Using a systems engineering approach, ITT was not hampered by legacy systems or other hardware and was able to look out into industry for “best of breed” technology, he said. ITT developed its own specifications from the ground up and did a lot of subcontracting to get to a system “that we know, because we’ve tested it,” responds to the current request for proposals, and could bring other functions to the table.

“What we were trying to accomplish was to meet the specifications, deliver at an effective cost, or lower price, and have the flexibility from an engineering standpoint to add additional functions into the system,” Ferrante said.

Those additional functions are not necessarily part of the initial requirements but functions the company believes will be needed later on. The specific functions are based on company interviews with warfighters, Army and government personnel.

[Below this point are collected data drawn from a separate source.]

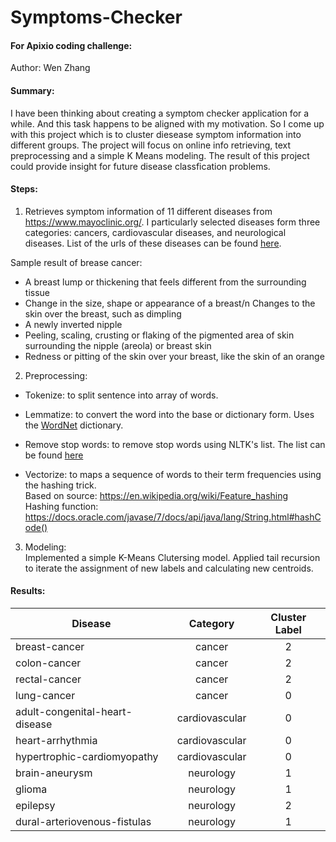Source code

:# Symptoms-Checker

#### For Apixio coding challenge:

Author: Wen Zhang

#### Summary: 

I have been thinking about creating a symptom checker application for a while. And this task happens to be aligned with my motivation. So I come up with this project which is to cluster diesease symptom information into different groups. The project will focus on online info retrieving, text preprocessing and a simple K Means modeling. The result of this project could provide insight for future disease classfication problems. 

#### Steps:

1. Retrieves symptom information of 11 different diseases from https://www.mayoclinic.org/. I particularly selected diseases form three categories: cancers, cardiovascular diseases, and neurological diseases. 
List of the urls of these diseases can be found [here](https://github.com/gogowenzhang/Symptoms-Checker/blob/master/src/main/resources/urls.csv). 

Sample result of brease cancer: 
* A breast lump or thickening that feels different from the surrounding tissue
* Change in the size, shape or appearance of a breast/n Changes to the skin over the breast, such as dimpling
* A newly inverted nipple
* Peeling, scaling, crusting or flaking of the pigmented area of skin surrounding the nipple (areola) or breast skin
* Redness or pitting of the skin over your breast, like the skin of an orange

2. Preprocessing:
  * Tokenize: to split sentence into array of words. 
  
  * Lemmatize: to convert the word into the base or dictionary form. Uses the [WordNet](https://wordnet.princeton.edu/) dictionary. 
  
  * Remove stop words: to remove stop words using NLTK's list. The list can be found [here](https://github.com/gogowenzhang/Symptoms-Checker/blob/master/src/main/resources/english.txt)
  
  * Vectorize: to maps a sequence of words to their term frequencies using the hashing trick.  
    Based on source:  https://en.wikipedia.org/wiki/Feature_hashing   
    Hashing function: https://docs.oracle.com/javase/7/docs/api/java/lang/String.html#hashCode()

3. Modeling:   
 Implemented a simple K-Means Clutersing model. Applied tail recursion to iterate the assignment of new labels and calculating new centroids. 


#### Results: 
| Disease                         | Category          | Cluster Label  |
| ------------------------------- |:-----------------:|:--------------:| 
| breast-cancer                   | cancer            | 2              |
| colon-cancer                    | cancer            | 2              |
| rectal-cancer                   | cancer            | 2              |
| lung-cancer                     | cancer            | 0              |
| adult-congenital-heart-disease  | cardiovascular    | 0              |
| heart-arrhythmia                | cardiovascular    | 0              |
| hypertrophic-cardiomyopathy     | cardiovascular    | 0              |
| brain-aneurysm                  | neurology         | 1              |
| glioma                          | neurology         | 1              |
| epilepsy                        | neurology         | 2              |
| dural-arteriovenous-fistulas    | neurology         | 1              |

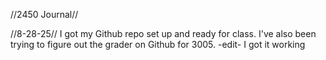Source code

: //2450 Journal//


//8-28-25//
I got my Github repo set up and ready for class. I've also been trying to figure out the grader on Github for 3005. -edit- I got it working  
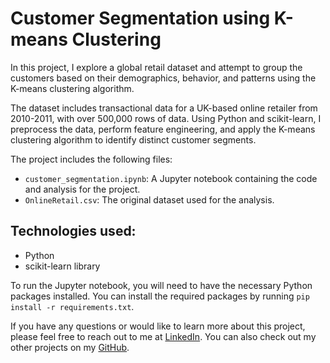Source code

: # Customer Segmentation using K-means Clustering

In this project, I explore a global retail dataset and attempt to group the customers based on their demographics, behavior, and patterns using the K-means clustering algorithm.

The dataset includes transactional data for a UK-based online retailer from 2010-2011, with over 500,000 rows of data. Using Python and scikit-learn, I preprocess the data, perform feature engineering, and apply the K-means clustering algorithm to identify distinct customer segments.

The project includes the following files:

- `customer_segmentation.ipynb`: A Jupyter notebook containing the code and analysis for the project.
- `OnlineRetail.csv`: The original dataset used for the analysis.

## Technologies used:
- Python
- scikit-learn library

To run the Jupyter notebook, you will need to have the necessary Python packages installed. You can install the required packages by running `pip install -r requirements.txt`.

If you have any questions or would like to learn more about this project, please feel free to reach out to me at [LinkedIn](https://www.linkedin.com/in/abdullah-kasri/). You can also check out my other projects on my [GitHub](https://github.com/AbdullahKasri/Portfolio/).
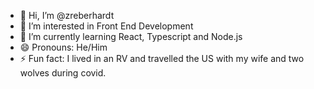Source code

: - 👋 Hi, I’m @zreberhardt
- 👀 I’m interested in Front End Development
- 🌱 I’m currently learning React, Typescript and Node.js
- 😄 Pronouns: He/Him
- ⚡ Fun fact: I lived in an RV and travelled the US with my wife and two wolves during covid. 

<!---
zreberhardt/zreberhardt is a ✨ special ✨ repository because its `README.md` (this file) appears on your GitHub profile.
You can click the Preview link to take a look at your changes.
--->
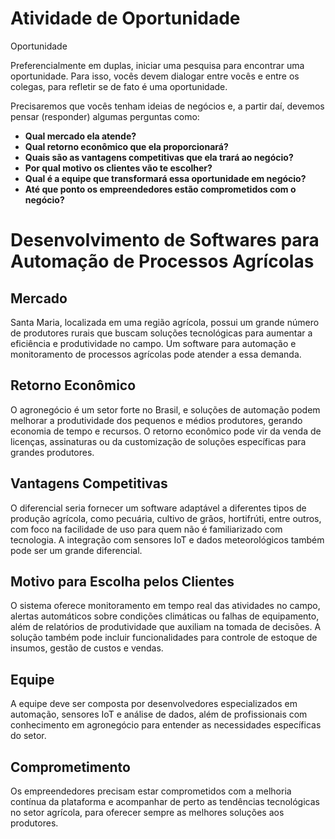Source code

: # Atividade de Oportunidade

Oportunidade

Preferencialmente em duplas, iniciar uma pesquisa para encontrar uma oportunidade. Para isso, vocês devem dialogar entre vocês e entre os colegas, para refletir se de fato é uma oportunidade.

Precisaremos que vocês tenham ideias de negócios e, a partir daí, devemos pensar (responder) algumas perguntas como:

- **Qual mercado ela atende?**
- **Qual retorno econômico que ela proporcionará?**
- **Quais são as vantagens competitivas que ela trará ao negócio?**
- **Por qual motivo os clientes vão te escolher?**
- **Qual é a equipe que transformará essa oportunidade em negócio?**
- **Até que ponto os empreendedores estão comprometidos com o negócio?**



# Desenvolvimento de Softwares para Automação de Processos Agrícolas

## Mercado
Santa Maria, localizada em uma região agrícola, possui um grande número de produtores rurais que buscam soluções tecnológicas para aumentar a eficiência e produtividade no campo. Um software para automação e monitoramento de processos agrícolas pode atender a essa demanda.

## Retorno Econômico
O agronegócio é um setor forte no Brasil, e soluções de automação podem melhorar a produtividade dos pequenos e médios produtores, gerando economia de tempo e recursos. O retorno econômico pode vir da venda de licenças, assinaturas ou da customização de soluções específicas para grandes produtores.

## Vantagens Competitivas
O diferencial seria fornecer um software adaptável a diferentes tipos de produção agrícola, como pecuária, cultivo de grãos, hortifrúti, entre outros, com foco na facilidade de uso para quem não é familiarizado com tecnologia. A integração com sensores IoT e dados meteorológicos também pode ser um grande diferencial.

## Motivo para Escolha pelos Clientes
O sistema oferece monitoramento em tempo real das atividades no campo, alertas automáticos sobre condições climáticas ou falhas de equipamento, além de relatórios de produtividade que auxiliam na tomada de decisões. A solução também pode incluir funcionalidades para controle de estoque de insumos, gestão de custos e vendas.

## Equipe
A equipe deve ser composta por desenvolvedores especializados em automação, sensores IoT e análise de dados, além de profissionais com conhecimento em agronegócio para entender as necessidades específicas do setor.

## Comprometimento
Os empreendedores precisam estar comprometidos com a melhoria contínua da plataforma e acompanhar de perto as tendências tecnológicas no setor agrícola, para oferecer sempre as melhores soluções aos produtores.
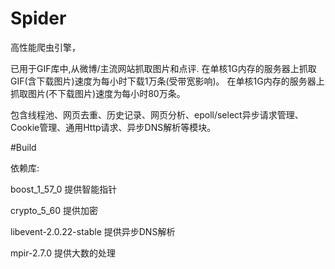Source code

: # Spider

高性能爬虫引擎，

已用于GIF库中,从微博/主流网站抓取图片和点评.
在单核1G内存的服务器上抓取GIF(含下载图片)速度为每小时下载1万条(受带宽影响)。
在单核1G内存的服务器上抓取图片(不下载图片)速度为每小时80万条。

包含线程池、网页去重、历史记录、网页分析、epoll/select异步请求管理、Cookie管理、通用Http请求、异步DNS解析等模块。


#Build

依赖库:

boost_1_57_0 提供智能指针

crypto_5_60  提供加密

libevent-2.0.22-stable 提供异步DNS解析

mpir-2.7.0   提供大数的处理


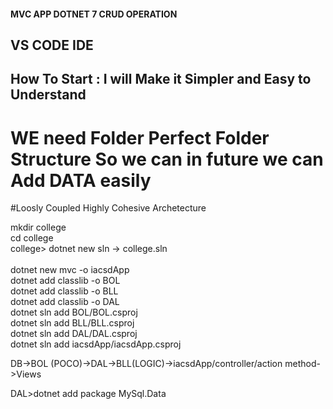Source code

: #### MVC APP DOTNET 7 CRUD OPERATION
## VS CODE IDE

## How To Start : I will Make it Simpler and Easy to Understand 
# WE need Folder Perfect Folder Structure So we can in future we can Add DATA easily
#Loosly Coupled Highly Cohesive Archetecture
<p> mkdir college <br>
cd college <br>
college> dotnet new sln -> college.sln <br> <br>
dotnet new mvc -o iacsdApp <br>
dotnet add classlib -o BOL  <br>
dotnet add classlib -o BLL   <br>
dotnet add classlib -o DAL   <br>
dotnet sln add BOL/BOL.csproj   <br>
dotnet sln add BLL/BLL.csproj   <br>
dotnet sln add DAL/DAL.csproj   <br>
dotnet sln add iacsdApp/iacsdApp.csproj    <br>

DB->BOL (POCO)->DAL->BLL(LOGIC)->iacsdApp/controller/action method->Views   <br>


DAL>dotnet add package MySql.Data</p>
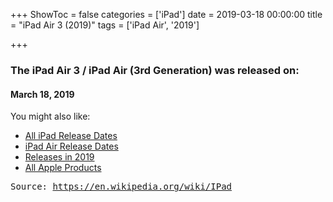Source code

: +++
ShowToc = false
categories = ['iPad']
date = 2019-03-18 00:00:00
title = "iPad Air 3 (2019)"
tags = ['iPad Air', '2019']

+++

### The iPad Air 3 / iPad Air (3rd Generation) was released on: 
#### March 18, 2019


<!--more-->


    
You might also like:

- [All iPad Release Dates](https://AppleReleaseDate.com//categories/ipad/)
- [iPad Air Release Dates](https://AppleReleaseDate.com//tags/ipad-air/)
- [Releases in 2019](https://AppleReleaseDate.com//tags/2019/)
- [All Apple Products](https://AppleReleaseDate.com//categories/)



<kbd> Source: https://en.wikipedia.org/wiki/IPad</kbd>


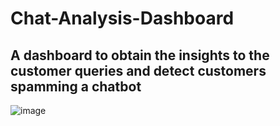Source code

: # Chat-Analysis-Dashboard
## A dashboard to obtain the insights to the customer queries and detect customers spamming a chatbot

![image](https://github.com/NamrataDatta04/Chat-Analysis-Dashboard/assets/87001240/1d5123e2-7fcd-44b5-b7d7-62b5293bc694)
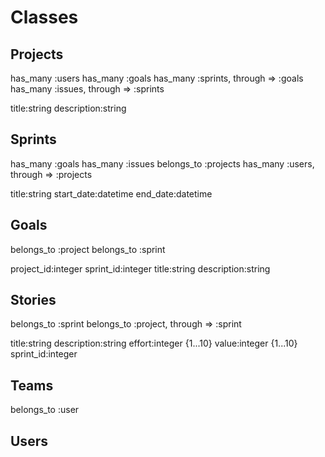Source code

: # Classes

## Projects

has_many :users
has_many :goals
has_many :sprints, through => :goals
has_many :issues, through => :sprints

title:string
description:string

## Sprints

has_many :goals
has_many :issues
belongs_to :projects
has_many :users, through => :projects

title:string
start_date:datetime
end_date:datetime

## Goals

belongs_to :project
belongs_to :sprint

project_id:integer
sprint_id:integer
title:string
description:string

## Stories

belongs_to :sprint
belongs_to :project, through => :sprint

title:string
description:string
effort:integer {1...10}
value:integer {1...10}
sprint_id:integer

## Teams

belongs_to :user

## Users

Ferrante said ITT’s approach is probably quite different from companies such as BAE Systems, Northrop Grumman [NOC] Raytheon [RTN] and Lockheed Martin [LMT], which are likely part of the competition. The Army has a threshold requirement of 1,000 for the helicopter self-protection jamming systems.

ITT Defense five years ago began looking at the operational environment and talking to all interested parties about what works and what doesn’t work in terms of infrared countermeasures, he said.

ITT Chief CIRCM engineer John Janice said the top down systems engineering perspective was that the company started with a clean sheet of paper, freeing it to search out the best available technology.

“That allowed us to really embrace the new DoD edict for a modular open system approach and architecture,” Janice said. “By doing that we could leverage the latest technologies and also get the flexibility for the Army, as technologies advance down the road, to insert those technologies as they come available at a reduced cost and a greater [effectiveness].”

Examining the mission profile, ITT realized the basic component of the system is something that allows pointing a laser at a target with a high degree of accuracy. Thus, it looked for other capabilities with that requirement.

One potential capability ITT is already involved in: free space laser communication, Janice said. That involves taking a laser beam and modulating it with a data stream and sending it from one platform, either an aircraft or a ground-based platform to another. The advantage of that is it is a very covert means of communications because the laser beam is extremely narrow and only points at the target of interest. It can’t be intercepted by the enemy.

This means platforms can share extremely rich data and find more innovative solutions to service problems. For example, a platform carrying a situational awareness system that allows it to see the entire environment can send the data to other platforms. They gain the advantage of the system without having it on their platform.

Ferrante said ITT provides the tool whereby you can communicate from Point A to Point B and communicate data at a high rate.

“We’re almost changing the paradigm,” he said. “Instead of having the RF node, we now have a laser node…we’re changing the whole concept of how you would communicate.”

Janice said ITT programs account for the cyclical nature of the threat, countermeasure, threat.

“One of the advantages of our countermeasures design is that we can easily upgrade that system or add additional capabilities to meet the ever evolving and changing threat environment.”  

A unique aspect of the ITT design is that it consists of two systems, the pointer tracker and the laser.

“We’ve separated those two components and coupled them together via optical fiber,” Janice said. “This allows us to leverage the extensive work that’s been done over the last couple of decades in the telecom industry and give the capability of line replaceability in the laser.”

The system design allows the laser to be replaced with a different one without having to “remove, recalibrate or change” any of the other system hardware, he said.

“That’s something that previous systems and our competitors cannot do, and gives you the ability to stay current as the threat environment evolves,” Janice said.

Ferrante said the CIRCM system pointer tracker has a separate port for fiber optics, for say, adding another laser for communications, or for a counter for hostile fire detection and also, potentially, for rangefinding.

“We’re trying to maximize, once again using the system engineering approach, the systems to be multi-use when not doing its primary and critical mission of countering the IR missile threats,” Ferrante said.

“We’re actually going into the tech demo stage with what we believe to be the final solution to the problem, so I believe we’re a a little bit ahead of the game when it comes to maturity of the system,” he said.